Além do exposto acima, é possível verificar novamente uma violação ao princípio do contraditório já que a defesa não teria tido a oportunidade de se manifestar sobre, nem de produzir provas sobre o fato novo trazido pelo julgador durante a sentença.
Outro ponto crucial, para notarmos a incompatibilidade, é que no sistema acusatório é vedada atuação de ofício pelo magistrado, o que deixa ainda mais evidente a incongruência do referido artigo, visto que “dá legitimidade” para que esse tenha essa prerrogativa, atuando assim, como acusador e julgador, na sentença. Da mesma forma se posiciona Aury Lopes Jr:
Igualmente grave – e nula a sentença – é a previsão feita na última parte do art. 385 do CPP: poderá o juiz reconhecer agravantes, embora nenhuma tenha sido alegada na acusação. Aqui, sequer invocação existe. Menos ainda exercício integral da pretensão acusatória para legitimar a punição.
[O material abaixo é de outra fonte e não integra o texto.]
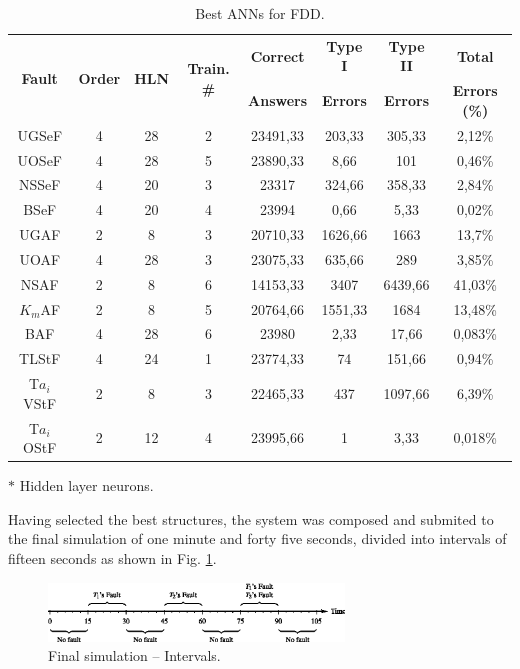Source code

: \documentclass[10pt,fleqn,a4paper]{article}
\begin{document}
\begin{table}[htb]
\centering
\caption{Best ANNs for FDD.}
\label{tab:best_ann}
\begin{threeparttable}
\begin{tabular}{|c|c|c|c|c|c|c|c|}
\hline
\multirow{2}{*}{\bf Fault} &
\multirow{2}{*}{\bf Order} &
\multirow{2}{*}{{\bf HLN}\tnote{$*$}} &
\multirow{2}{*}{\bf Train. \#} &
{\bf Correct} & {\bf Type I} & {\bf Type II} & {\bf Total}\\
& & & & {\bf Answers} & {\bf Errors} & {\bf Errors} & {\bf Errors (\%)}\\
\hline
UGSeF & 4 & 28 & 2 & 23491,33 & 203,33 & 305,33 & 2,12\%\\
\hline
UOSeF & 4 & 28 & 5 & 23890,33 & 8,66 & 101 & 0,46\%\\
\hline
NSSeF & 4 & 20 & 3 & 23317 & 324,66 & 358,33 & 2,84\%\\
\hline
BSeF & 4 & 20 & 4 & 23994 & 0,66 & 5,33 & 0,02\%\\
\hline
UGAF & 2 & 8 & 3 & 20710,33 & 1626,66 & 1663 & 13,7\%\\
\hline
UOAF & 4 & 28 & 3 & 23075,33 & 635,66 & 289 & 3,85\%\\
\hline
{NSAF} & 2 & 8 & 6 & 14153,33 & 3407 & 6439,66 & 41,03\%\\
\hline
$K_m$AF & 2 & 8 & 5 & 20764,66 & 1551,33 & 1684 & 13,48\%\\
\hline
BAF & 4 & 28 & 6 & 23980 & 2,33 & 17,66 & 0,083\%\\
\hline
TLStF & 4 & 24 & 1 & 23774,33 & 74 & 151,66 & 0,94\%\\
\hline
T$a_i$VStF & 2 & 8 & 3 & 22465,33 & 437 & 1097,66 & 6,39\%\\
\hline
T$a_i$OStF & 2 & 12 & 4 & 23995,66 & 1 & 3,33 & 0,018\%\\
\hline
\end{tabular}
\begin{tablenotes}
\item [$*$] Hidden layer neurons.
\end{tablenotes}
\end{threeparttable}
\end{table}

Having selected the best structures, the system was composed and submited to the
final simulation of one minute and forty five seconds, divided into intervals of
fifteen seconds as shown in Fig. \ref{fig:intervals}.

\begin{figure}[htb]
\centering
    \includegraphics[width=0.7\textwidth]{imgs/intervals}
    \caption{Final simulation -- Intervals.}
    \label{fig:intervals}
\end{figure}
\end{document}
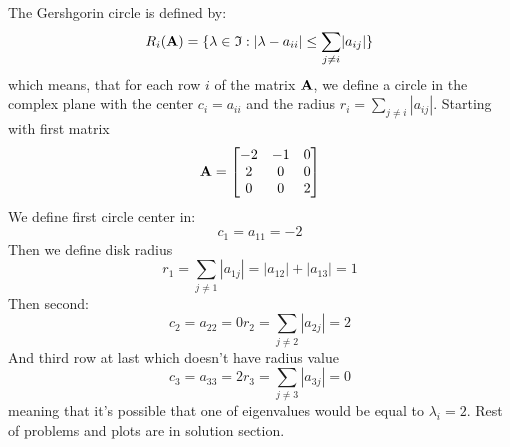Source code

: The Gershgorin circle is defined by:
\begin{equation}
    R_i(\mathbf{A}) = \{\lambda\in\mathfrak{I}:\lvert\lambda-a_{ii}\rvert\le\sum_{j\ne{}i}\lvert{}a_{ij}\rvert\}
\end{equation}
which means, that for each row $i$ of the matrix $\mathbf{A}$, we define a circle in the complex plane with
the center $c_i = a_{ii}$ and the radius $r_i = \sum_{j \neq i} |a_{ij}|$.
Starting with first matrix
\begin{equation*}
    \mathbf{A} = 
    \begin{bmatrix}
        -2 & -1 &  0\\
         2 &  0 &  0\\
         0 &  0 &  2 
    \end{bmatrix}
\end{equation*}
We define first circle center in:
\begin{equation*}
     c_1 = a_{11} = -2
\end{equation*}
Then we define disk radius
\begin{equation*}
    r_1 = \sum_{j \neq 1} |a_{1j}| = |a_{12}| + |a_{13}| = 1 
\end{equation*}
Then second:
\begin{equation*}
    c_2 = a_{22} = 0
    r_2 = \sum_{j \neq 2} |a_{2j}| = 2
\end{equation*}
And third row at last which doesn't have radius value
\begin{equation*}
    c_3 = a_{33} = 2
    r_3 = \sum_{j \neq 3} |a_{3j}| = 0
\end{equation*}
meaning that it's possible that one of eigenvalues would be equal to $\lambda_i = 2$.
Rest of problems and plots are in solution section.

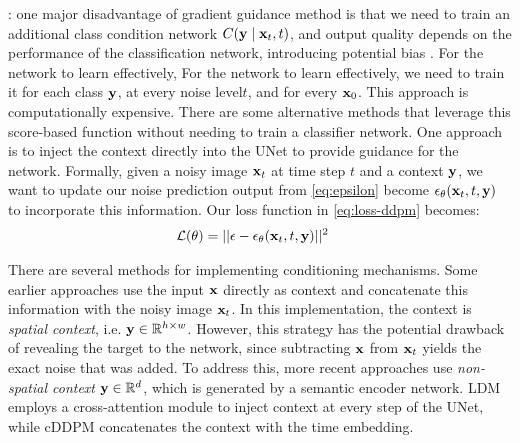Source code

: : one major disadvantage of gradient guidance method is that we need to train an additional class condition network $C({\mathbf{y}} \mid {\mathbf{x}}_t, t)$, and output quality depends on the performance of the classification network, introducing potential bias \cite{berceaDDPMforMedicalImagesStudy2024}. For the network to learn effectively, For the network to learn effectively, we need to train it for each class ${\mathbf{y}}$, at every noise level$t$, and for every ${\mathbf{x}}_0$. This approach is computationally expensive. There are some alternative methods that leverage this score-based function without needing to train a classifier network. One approach is to inject the context directly into the UNet to provide guidance for the network. Formally, given a noisy image ${\mathbf{x}}_t$ at time step $t$ and a context ${\mathbf{y}}$, we want to update our noise prediction output from \cref{eq:epsilon} become $\epsilon_{\theta}({\mathbf{x}}_t, t, {\mathbf{y}})$ to incorporate this information.
 Our loss function in \cref{eq:loss-ddpm} becomes:
\begin{align}
    \mathcal{L} (\theta) &= || \epsilon - \epsilon_{\theta}({\mathbf{x}}_t, t, {\mathbf{y}})||^2 \label{ep:loss-cond-ddpm}
\end{align}

There are several methods for implementing conditioning mechanisms. Some earlier approaches use the input ${\mathbf{x}}$ directly as context and concatenate this information with the noisy image ${\mathbf{x}}_t$. In this implementation, the context is \emph{spatial context}, i.e. ${\mathbf{y}} \in \mathbb{R}^{h \times w}$. However, this strategy has the potential drawback of revealing the target to the network, since subtracting ${\mathbf{x}}$ from ${\mathbf{x}}_t$ yields the exact noise that was added. To address this, more recent approaches use \emph{non-spatial context} ${\mathbf{y}} \in \mathbb{R}^d$, which is generated by a semantic encoder network. LDM \cite{rombachLDM} employs a cross-attention module to inject context at every step of the UNet, while cDDPM \cite{behrendt2025cDDPM} concatenates the context with the time embedding.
Pior ainda, está o juiz, literalmente, acusando de ofício para poder, ele mesmo, condenar. (LOPES JR., 2024, p. 1098)
Pode-se perceber portanto que o julgador com respaldado na própria lei processual penal viola os princípios do contraditório, ampla defesa e a correlação, como não bastasse, esse também vai contra o sistema processual adotado no art. 3-A do próprio CPP, que diz que, o sistema é “acusatório”, sendo acusatório, o magistrado não pode atuar de ofício, tendo a necessidade de ser provocado, já que é terceiro e tem o dever de ser imparcial, e o art. 385 do mesmo código lhe dá “legitimidade” para reconhecê-lo de ofício, visivelmente está em desacordo, já que advém da edição original do CPP de 1941, o qual tem inspiração em um código ditatorial com viés inquisidor.
IV - ENTENDIMENTOS SOBRE O REFERIDO ARTIGO
Em relação ao exposto, pode-se analisar as opiniões de alguns tribunais sobre o artigo mencionado, em que destaco o posicionamento do Tribunal de Justiça de Minas Gerais, que entendeu que o magistrado, em caso de pedido de absolvição por parte do MP, deve proceder a absolvição, visto que não há requerimento para que este proceda a condenação, prestigiando a distinção entre as funções do acusador e do julgador. Ainda, o julgado diz que caso o magistrado decida pela condenação, este estará se confundindo com a figura do acusador e ainda violando diretamente o princípio do contraditório.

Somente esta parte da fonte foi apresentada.